(Records contained in a dataset)

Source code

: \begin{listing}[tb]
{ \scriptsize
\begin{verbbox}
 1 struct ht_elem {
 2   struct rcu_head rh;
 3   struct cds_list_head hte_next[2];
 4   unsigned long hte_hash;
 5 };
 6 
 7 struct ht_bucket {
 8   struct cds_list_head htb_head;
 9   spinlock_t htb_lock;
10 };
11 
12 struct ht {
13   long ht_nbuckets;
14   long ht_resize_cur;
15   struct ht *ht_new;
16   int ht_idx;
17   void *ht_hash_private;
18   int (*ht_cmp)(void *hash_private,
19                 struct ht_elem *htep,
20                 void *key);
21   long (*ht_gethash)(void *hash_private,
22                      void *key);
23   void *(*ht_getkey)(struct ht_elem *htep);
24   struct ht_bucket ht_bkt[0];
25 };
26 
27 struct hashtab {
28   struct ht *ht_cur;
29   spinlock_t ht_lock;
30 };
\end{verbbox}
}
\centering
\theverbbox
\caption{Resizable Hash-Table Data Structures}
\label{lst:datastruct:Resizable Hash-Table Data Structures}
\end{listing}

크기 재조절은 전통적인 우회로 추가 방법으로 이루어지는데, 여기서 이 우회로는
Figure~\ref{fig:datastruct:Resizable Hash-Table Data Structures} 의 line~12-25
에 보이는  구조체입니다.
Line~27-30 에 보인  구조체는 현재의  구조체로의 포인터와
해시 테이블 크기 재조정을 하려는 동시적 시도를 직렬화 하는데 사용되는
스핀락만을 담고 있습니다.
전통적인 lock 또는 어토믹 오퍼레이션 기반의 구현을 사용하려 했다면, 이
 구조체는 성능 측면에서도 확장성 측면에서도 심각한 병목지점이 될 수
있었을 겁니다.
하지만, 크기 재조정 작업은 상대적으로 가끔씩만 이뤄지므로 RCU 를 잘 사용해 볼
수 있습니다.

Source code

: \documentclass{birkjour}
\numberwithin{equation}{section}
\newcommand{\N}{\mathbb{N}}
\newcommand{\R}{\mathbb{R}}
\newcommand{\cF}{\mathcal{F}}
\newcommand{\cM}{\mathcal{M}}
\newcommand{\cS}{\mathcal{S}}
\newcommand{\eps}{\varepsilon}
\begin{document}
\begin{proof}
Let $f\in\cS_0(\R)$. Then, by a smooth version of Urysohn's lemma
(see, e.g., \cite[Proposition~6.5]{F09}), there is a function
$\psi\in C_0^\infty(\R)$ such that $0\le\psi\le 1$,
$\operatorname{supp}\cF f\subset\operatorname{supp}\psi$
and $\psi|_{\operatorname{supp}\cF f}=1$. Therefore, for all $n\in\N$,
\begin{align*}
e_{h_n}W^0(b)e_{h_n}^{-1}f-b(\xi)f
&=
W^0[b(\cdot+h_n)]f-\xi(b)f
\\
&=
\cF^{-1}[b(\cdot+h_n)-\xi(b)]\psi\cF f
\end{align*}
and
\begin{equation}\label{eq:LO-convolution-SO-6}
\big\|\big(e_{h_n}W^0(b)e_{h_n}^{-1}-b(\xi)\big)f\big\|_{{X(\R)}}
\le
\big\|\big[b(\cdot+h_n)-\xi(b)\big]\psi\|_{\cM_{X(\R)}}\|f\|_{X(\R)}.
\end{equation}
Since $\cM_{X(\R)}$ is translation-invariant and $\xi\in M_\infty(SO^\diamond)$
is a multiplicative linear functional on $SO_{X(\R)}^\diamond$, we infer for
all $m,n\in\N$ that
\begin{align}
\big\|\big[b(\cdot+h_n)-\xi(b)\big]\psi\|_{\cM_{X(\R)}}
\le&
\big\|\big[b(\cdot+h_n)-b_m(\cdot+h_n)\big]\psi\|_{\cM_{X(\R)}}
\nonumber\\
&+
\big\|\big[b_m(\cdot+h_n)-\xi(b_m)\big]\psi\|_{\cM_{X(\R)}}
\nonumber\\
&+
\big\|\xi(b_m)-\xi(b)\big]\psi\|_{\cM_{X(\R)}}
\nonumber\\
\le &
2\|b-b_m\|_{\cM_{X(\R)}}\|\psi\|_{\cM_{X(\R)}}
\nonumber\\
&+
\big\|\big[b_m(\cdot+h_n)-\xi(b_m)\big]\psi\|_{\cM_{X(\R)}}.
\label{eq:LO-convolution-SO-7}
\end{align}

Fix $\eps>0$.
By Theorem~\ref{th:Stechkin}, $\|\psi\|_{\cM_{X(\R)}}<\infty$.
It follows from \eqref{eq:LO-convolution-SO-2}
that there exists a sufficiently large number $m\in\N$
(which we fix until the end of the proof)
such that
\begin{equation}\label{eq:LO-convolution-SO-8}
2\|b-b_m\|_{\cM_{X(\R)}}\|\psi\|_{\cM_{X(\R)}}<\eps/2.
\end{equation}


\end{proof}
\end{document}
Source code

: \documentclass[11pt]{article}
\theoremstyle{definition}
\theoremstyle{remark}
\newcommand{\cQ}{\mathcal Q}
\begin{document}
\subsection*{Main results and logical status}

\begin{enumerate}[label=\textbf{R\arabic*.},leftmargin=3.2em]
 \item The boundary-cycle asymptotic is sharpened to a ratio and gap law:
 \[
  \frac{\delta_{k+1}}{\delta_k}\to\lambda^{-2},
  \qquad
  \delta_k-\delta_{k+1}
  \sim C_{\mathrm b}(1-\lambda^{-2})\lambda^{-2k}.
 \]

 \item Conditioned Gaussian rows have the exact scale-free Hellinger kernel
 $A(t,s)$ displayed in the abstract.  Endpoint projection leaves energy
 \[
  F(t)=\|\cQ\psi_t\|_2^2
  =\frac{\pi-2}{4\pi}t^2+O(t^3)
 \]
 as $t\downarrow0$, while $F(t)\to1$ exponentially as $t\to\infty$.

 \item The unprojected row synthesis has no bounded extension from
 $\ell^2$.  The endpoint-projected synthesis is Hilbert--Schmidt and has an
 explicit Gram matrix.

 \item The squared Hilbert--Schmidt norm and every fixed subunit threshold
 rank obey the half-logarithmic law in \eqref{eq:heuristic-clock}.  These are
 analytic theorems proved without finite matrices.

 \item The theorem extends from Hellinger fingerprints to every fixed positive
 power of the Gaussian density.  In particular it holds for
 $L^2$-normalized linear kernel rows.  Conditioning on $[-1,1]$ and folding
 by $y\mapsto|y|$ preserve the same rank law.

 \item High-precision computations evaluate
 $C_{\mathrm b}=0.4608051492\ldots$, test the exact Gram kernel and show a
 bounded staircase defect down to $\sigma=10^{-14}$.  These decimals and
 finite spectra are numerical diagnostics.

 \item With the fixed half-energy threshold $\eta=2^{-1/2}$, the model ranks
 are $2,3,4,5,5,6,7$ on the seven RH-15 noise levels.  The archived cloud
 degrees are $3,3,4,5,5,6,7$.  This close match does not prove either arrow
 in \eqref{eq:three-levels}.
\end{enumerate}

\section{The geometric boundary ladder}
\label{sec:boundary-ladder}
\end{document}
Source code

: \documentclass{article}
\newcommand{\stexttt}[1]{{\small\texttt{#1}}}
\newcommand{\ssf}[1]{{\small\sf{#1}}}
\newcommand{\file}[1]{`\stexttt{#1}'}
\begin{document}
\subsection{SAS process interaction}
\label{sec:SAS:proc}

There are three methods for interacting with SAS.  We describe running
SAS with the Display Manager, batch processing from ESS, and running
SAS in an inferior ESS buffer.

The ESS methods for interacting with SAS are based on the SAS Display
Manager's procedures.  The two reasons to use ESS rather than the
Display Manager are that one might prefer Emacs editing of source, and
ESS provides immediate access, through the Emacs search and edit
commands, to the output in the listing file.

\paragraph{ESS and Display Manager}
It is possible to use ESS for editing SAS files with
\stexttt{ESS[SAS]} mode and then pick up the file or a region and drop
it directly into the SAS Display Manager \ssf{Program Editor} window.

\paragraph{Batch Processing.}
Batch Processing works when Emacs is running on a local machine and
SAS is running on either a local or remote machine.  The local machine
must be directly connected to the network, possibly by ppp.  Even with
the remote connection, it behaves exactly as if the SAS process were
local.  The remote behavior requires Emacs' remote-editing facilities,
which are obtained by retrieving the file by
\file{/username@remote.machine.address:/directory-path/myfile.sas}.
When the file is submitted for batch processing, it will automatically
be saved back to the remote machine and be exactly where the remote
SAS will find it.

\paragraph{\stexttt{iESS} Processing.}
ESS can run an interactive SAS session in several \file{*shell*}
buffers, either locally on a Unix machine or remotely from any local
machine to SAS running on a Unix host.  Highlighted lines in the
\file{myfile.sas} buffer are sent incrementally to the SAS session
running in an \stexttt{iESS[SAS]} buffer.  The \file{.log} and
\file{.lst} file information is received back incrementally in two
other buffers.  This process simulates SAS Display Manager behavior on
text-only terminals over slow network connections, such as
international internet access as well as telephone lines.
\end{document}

YOUR OBJECTIVE
Could you return exactly the lines above from the line with "하지만, 크기 재조정" to the line with "Let $f\in\cS_0(\R)$. Then, by", both included, and nothing else?

EXPECTED OUTPUT
하지만, 크기 재조정 작업은 상대적으로 가끔씩만 이뤄지므로 RCU 를 잘 사용해 볼
수 있습니다.

Source code

: \documentclass{birkjour}
\numberwithin{equation}{section}
\newcommand{\N}{\mathbb{N}}
\newcommand{\R}{\mathbb{R}}
\newcommand{\cF}{\mathcal{F}}
\newcommand{\cM}{\mathcal{M}}
\newcommand{\cS}{\mathcal{S}}
\newcommand{\eps}{\varepsilon}
\begin{document}
\begin{proof}
Let $f\in\cS_0(\R)$. Then, by a smooth version of Urysohn's lemma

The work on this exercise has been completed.